Author

Taylor Welsh

Date of Award

2014

Document Type

Thesis

Degree Name

Bachelors

Department

Humanities

First Advisor

Van Tuyl, Jocelyn

Keywords

Bowen, Elizabeth, Gender, Postwar, Literature

Area of Concentration

English

Abstract

This thesis examines how two of Elizabeth Bowen’s 1930s novels explore changing conduct conventions through experimental narrative strategies. In To the North (1932) and The House in Paris (1934), Bowen presents baffling new social expectations for women in post-World War One Britain through tropes of legibility and authorship. Her heroines engage with unstable conduct codes and subvert formulaic courtship plots through motifs of textuality that involve “reading” and “writing” their social milieus. Following an introduction that outlines the unclear expectations wrought by rapidly evolving social, economic, and political roles for interwar women, the first chapter examines social legibility as a problem of readership in To the North.

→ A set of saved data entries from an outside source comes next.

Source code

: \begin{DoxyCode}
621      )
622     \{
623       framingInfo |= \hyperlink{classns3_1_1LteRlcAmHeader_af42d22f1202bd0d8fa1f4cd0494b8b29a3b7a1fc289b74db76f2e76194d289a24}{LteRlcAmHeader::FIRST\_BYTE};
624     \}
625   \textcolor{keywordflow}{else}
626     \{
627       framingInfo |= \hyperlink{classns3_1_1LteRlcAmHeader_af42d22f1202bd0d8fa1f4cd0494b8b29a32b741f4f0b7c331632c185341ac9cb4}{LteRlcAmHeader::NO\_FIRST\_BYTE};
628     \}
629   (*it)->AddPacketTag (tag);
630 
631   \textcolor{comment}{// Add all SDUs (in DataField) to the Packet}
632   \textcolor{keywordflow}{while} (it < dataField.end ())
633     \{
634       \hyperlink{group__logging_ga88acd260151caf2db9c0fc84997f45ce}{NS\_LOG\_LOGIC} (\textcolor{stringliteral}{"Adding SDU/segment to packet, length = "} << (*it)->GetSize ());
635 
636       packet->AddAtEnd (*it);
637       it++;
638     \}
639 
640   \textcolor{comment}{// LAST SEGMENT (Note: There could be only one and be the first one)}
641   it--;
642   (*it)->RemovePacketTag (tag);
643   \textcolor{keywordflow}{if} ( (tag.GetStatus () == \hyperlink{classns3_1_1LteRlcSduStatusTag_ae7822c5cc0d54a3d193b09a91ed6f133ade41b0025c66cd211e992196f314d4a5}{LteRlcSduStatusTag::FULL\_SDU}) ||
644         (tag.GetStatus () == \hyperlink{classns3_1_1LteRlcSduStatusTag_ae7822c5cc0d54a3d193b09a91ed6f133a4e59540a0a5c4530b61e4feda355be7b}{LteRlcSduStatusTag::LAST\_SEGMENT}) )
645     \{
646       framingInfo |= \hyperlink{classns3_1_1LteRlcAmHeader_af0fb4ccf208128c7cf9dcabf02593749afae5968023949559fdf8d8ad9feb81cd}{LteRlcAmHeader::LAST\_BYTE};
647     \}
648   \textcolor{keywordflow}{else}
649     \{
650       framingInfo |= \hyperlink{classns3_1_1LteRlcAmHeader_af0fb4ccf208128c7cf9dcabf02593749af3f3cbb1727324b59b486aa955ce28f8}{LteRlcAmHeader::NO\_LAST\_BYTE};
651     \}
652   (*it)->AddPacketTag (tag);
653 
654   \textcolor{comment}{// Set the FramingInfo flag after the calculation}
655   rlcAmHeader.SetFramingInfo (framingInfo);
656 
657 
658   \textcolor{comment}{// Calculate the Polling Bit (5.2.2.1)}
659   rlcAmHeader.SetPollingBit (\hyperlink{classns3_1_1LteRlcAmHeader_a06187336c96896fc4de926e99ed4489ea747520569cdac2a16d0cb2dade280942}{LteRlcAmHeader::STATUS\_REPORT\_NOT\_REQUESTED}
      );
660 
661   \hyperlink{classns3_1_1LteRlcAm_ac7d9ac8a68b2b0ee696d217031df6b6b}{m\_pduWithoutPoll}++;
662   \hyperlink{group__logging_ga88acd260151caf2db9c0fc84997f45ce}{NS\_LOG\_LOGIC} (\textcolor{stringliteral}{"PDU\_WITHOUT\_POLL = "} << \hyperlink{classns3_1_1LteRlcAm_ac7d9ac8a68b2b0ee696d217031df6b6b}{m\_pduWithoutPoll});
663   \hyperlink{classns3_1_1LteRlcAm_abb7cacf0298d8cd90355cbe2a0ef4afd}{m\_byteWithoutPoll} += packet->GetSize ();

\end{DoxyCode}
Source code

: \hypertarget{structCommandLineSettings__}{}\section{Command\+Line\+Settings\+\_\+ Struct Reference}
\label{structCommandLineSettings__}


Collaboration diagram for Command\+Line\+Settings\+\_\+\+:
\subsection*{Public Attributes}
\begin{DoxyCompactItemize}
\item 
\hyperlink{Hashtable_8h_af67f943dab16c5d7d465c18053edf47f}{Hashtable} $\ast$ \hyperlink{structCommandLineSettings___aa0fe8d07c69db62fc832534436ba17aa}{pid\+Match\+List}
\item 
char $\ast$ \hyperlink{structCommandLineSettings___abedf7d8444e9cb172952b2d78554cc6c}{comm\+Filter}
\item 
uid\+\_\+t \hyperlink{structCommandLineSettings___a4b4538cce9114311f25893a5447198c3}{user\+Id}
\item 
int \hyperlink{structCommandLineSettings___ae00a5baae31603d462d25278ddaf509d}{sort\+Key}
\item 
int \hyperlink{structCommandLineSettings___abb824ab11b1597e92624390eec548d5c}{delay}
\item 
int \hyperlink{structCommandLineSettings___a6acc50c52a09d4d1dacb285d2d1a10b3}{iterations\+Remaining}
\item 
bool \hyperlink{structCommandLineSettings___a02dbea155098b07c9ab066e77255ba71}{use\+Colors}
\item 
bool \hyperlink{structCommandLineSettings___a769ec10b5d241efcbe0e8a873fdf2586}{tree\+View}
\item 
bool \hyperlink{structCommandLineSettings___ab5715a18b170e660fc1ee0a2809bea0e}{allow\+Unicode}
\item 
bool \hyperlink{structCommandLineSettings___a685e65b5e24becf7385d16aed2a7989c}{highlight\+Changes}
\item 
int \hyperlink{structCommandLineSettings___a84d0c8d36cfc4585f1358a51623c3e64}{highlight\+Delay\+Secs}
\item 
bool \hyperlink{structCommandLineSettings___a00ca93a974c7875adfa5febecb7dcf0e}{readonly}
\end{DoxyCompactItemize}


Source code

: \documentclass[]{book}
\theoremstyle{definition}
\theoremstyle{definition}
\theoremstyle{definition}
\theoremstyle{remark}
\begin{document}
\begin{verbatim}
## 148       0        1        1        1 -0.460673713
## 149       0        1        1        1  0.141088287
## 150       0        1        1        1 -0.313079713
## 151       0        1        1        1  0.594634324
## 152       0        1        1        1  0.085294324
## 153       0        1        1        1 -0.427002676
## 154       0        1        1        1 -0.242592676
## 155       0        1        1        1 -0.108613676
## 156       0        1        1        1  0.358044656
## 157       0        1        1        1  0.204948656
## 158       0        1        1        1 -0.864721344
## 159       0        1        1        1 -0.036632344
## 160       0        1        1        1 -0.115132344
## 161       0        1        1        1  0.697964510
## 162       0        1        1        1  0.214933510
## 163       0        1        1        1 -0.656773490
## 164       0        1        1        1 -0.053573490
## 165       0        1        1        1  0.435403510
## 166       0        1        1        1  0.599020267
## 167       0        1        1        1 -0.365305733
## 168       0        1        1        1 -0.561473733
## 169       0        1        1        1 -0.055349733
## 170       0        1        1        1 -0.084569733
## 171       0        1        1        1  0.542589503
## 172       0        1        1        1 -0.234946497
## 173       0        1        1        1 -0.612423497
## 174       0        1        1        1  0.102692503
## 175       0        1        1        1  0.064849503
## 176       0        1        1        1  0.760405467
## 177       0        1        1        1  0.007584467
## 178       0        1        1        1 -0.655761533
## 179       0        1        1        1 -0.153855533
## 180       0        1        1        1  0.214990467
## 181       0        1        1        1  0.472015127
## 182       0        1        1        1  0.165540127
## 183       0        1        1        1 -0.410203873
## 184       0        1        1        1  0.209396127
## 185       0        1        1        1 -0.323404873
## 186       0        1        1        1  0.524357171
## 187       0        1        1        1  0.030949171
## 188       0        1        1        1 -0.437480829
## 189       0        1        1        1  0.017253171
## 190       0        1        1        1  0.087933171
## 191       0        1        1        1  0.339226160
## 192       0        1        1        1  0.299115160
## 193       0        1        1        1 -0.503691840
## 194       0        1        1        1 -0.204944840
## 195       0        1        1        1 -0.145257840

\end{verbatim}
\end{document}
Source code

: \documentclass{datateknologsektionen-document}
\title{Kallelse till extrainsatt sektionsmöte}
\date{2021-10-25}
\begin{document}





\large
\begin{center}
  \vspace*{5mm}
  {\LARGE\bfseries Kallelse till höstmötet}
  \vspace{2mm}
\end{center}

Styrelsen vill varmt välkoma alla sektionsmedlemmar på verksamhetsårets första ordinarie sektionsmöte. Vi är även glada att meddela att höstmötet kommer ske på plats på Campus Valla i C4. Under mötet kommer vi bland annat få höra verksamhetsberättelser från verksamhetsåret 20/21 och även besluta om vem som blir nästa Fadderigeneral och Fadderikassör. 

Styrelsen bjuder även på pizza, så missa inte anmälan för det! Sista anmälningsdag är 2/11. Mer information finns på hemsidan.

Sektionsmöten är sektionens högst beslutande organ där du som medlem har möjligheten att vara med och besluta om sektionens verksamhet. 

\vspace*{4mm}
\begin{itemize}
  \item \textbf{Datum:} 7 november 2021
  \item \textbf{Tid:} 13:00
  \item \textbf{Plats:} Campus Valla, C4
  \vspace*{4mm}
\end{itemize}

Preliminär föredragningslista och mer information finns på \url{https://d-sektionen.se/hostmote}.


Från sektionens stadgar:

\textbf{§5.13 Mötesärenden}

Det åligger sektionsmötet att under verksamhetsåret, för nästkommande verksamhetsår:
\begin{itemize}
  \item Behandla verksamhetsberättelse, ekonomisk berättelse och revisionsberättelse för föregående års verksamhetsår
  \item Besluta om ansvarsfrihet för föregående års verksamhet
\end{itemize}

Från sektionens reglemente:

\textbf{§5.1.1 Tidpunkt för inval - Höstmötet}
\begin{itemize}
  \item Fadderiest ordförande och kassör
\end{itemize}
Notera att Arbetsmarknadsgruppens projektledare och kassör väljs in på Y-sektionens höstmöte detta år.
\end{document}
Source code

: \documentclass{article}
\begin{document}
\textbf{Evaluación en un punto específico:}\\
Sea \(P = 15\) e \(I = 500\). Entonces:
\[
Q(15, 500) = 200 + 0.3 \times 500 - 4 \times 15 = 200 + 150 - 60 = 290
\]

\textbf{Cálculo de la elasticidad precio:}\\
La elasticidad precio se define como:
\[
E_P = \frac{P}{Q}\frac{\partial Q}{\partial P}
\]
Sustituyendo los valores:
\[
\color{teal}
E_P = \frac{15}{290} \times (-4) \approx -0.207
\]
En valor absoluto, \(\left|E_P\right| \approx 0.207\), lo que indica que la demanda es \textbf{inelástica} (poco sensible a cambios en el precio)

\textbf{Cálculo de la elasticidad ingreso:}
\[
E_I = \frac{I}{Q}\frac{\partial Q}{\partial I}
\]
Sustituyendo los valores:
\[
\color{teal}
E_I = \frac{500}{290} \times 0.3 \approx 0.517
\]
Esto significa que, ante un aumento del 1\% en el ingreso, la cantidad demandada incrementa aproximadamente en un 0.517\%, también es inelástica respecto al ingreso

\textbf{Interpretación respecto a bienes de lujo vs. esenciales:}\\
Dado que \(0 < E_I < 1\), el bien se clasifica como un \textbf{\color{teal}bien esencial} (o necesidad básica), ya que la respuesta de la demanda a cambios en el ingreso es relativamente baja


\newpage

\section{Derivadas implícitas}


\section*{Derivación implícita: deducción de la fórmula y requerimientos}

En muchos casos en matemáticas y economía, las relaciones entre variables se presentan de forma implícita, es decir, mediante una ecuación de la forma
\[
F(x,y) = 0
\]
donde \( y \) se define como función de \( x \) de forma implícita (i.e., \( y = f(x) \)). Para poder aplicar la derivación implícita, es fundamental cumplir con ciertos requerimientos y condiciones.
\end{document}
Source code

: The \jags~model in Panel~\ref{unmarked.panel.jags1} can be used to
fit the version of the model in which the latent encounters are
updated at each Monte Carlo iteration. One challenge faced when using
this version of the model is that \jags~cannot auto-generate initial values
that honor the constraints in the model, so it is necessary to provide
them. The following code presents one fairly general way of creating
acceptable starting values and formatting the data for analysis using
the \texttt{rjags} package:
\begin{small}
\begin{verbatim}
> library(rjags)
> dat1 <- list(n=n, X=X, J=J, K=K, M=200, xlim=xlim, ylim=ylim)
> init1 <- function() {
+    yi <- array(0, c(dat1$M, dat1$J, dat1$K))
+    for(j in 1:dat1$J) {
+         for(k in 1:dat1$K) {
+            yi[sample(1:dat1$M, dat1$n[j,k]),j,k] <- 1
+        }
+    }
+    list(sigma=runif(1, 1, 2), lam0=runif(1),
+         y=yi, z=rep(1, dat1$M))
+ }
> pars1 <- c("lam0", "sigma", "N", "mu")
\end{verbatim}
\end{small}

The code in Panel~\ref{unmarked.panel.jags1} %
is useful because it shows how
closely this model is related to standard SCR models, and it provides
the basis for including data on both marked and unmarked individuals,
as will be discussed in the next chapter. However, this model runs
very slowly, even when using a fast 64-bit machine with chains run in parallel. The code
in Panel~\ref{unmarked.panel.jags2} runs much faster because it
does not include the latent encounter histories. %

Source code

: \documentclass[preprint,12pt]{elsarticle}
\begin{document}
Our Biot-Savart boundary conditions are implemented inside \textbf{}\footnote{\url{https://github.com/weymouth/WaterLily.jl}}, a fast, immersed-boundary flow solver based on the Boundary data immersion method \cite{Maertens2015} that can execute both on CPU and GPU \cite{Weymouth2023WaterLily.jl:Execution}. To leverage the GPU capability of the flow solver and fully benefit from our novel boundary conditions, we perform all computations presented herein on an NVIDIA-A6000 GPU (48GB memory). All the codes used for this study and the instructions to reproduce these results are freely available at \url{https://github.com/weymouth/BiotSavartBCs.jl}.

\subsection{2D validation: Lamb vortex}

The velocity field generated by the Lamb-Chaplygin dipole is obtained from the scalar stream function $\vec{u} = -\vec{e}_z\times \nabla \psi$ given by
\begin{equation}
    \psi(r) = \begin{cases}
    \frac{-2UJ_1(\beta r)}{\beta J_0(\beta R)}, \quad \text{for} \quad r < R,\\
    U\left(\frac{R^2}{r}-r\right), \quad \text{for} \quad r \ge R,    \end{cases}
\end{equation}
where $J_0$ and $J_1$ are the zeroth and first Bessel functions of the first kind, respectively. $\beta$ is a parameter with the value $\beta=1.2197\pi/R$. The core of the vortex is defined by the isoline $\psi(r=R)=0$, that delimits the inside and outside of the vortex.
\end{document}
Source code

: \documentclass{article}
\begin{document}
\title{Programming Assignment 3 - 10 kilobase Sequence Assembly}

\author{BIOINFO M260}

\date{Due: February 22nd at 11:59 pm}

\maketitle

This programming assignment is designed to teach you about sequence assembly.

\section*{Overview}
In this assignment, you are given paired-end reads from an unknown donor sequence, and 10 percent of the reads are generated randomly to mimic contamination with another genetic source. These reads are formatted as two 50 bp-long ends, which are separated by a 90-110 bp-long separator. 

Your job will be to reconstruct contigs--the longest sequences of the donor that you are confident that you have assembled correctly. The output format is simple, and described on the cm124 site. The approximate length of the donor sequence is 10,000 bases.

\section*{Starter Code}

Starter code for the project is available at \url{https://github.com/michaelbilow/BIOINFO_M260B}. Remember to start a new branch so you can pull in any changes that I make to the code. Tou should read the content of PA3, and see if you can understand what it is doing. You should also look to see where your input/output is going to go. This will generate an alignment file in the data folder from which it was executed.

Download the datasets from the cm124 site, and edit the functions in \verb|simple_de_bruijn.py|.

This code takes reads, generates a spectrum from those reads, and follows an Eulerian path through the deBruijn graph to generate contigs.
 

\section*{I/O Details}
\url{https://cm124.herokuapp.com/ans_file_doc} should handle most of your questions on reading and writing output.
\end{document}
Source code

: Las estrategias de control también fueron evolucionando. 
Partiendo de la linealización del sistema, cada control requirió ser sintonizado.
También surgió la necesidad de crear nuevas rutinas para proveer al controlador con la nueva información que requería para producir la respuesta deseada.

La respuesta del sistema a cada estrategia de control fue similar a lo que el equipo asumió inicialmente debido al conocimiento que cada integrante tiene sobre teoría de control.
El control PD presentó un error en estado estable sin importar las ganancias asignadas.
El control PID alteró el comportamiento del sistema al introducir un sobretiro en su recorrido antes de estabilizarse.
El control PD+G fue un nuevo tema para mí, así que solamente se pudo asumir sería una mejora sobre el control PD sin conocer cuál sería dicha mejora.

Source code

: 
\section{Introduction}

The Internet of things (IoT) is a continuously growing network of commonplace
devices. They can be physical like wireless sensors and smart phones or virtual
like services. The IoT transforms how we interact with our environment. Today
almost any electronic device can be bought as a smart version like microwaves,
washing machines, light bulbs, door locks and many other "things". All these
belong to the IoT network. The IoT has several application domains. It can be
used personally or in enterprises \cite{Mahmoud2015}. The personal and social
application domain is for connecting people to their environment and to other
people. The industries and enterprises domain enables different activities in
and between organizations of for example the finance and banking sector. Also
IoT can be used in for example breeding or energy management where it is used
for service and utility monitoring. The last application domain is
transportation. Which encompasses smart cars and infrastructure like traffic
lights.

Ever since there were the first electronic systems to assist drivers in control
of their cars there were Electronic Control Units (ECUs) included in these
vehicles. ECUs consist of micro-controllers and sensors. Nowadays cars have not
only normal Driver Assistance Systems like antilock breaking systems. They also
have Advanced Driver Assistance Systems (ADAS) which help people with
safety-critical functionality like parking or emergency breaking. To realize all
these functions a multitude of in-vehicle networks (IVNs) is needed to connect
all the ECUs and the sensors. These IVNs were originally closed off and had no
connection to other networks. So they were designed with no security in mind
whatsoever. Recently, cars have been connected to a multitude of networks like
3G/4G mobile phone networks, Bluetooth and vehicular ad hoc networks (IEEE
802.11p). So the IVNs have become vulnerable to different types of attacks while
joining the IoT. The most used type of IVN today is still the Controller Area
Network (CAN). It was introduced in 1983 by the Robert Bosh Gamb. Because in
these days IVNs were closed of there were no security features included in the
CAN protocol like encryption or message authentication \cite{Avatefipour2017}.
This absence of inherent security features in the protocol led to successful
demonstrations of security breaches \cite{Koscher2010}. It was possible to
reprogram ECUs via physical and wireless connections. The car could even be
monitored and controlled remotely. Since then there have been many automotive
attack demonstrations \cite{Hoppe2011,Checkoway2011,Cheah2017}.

This chapter examines how difficulties navigating interwar gender conventions manifest through problems of expression, relation, and articulation on the level of plot. It also demonstrates how illegible social codes are focalized through the characters’ relationships to modern spaces of transit that alternately allow for and constrain narrative and romantic possibility. The second chapter positions social illegibility in The House in Paris as an issue of authorship and voice that surfaces on the level of both plot and structure. It examines textual questions of representation by exploring the novel’s literarily selfconscious style and its presentation of a problematized female subjectivity and narrative voice. Bowen’s interwar fiction is an apt example of literature responding to social changes. Thematic and structural elements of these two novels illustrate a larger dynamic of cultural instability and ambiguity inherent to the plight of British female experience between the world wars.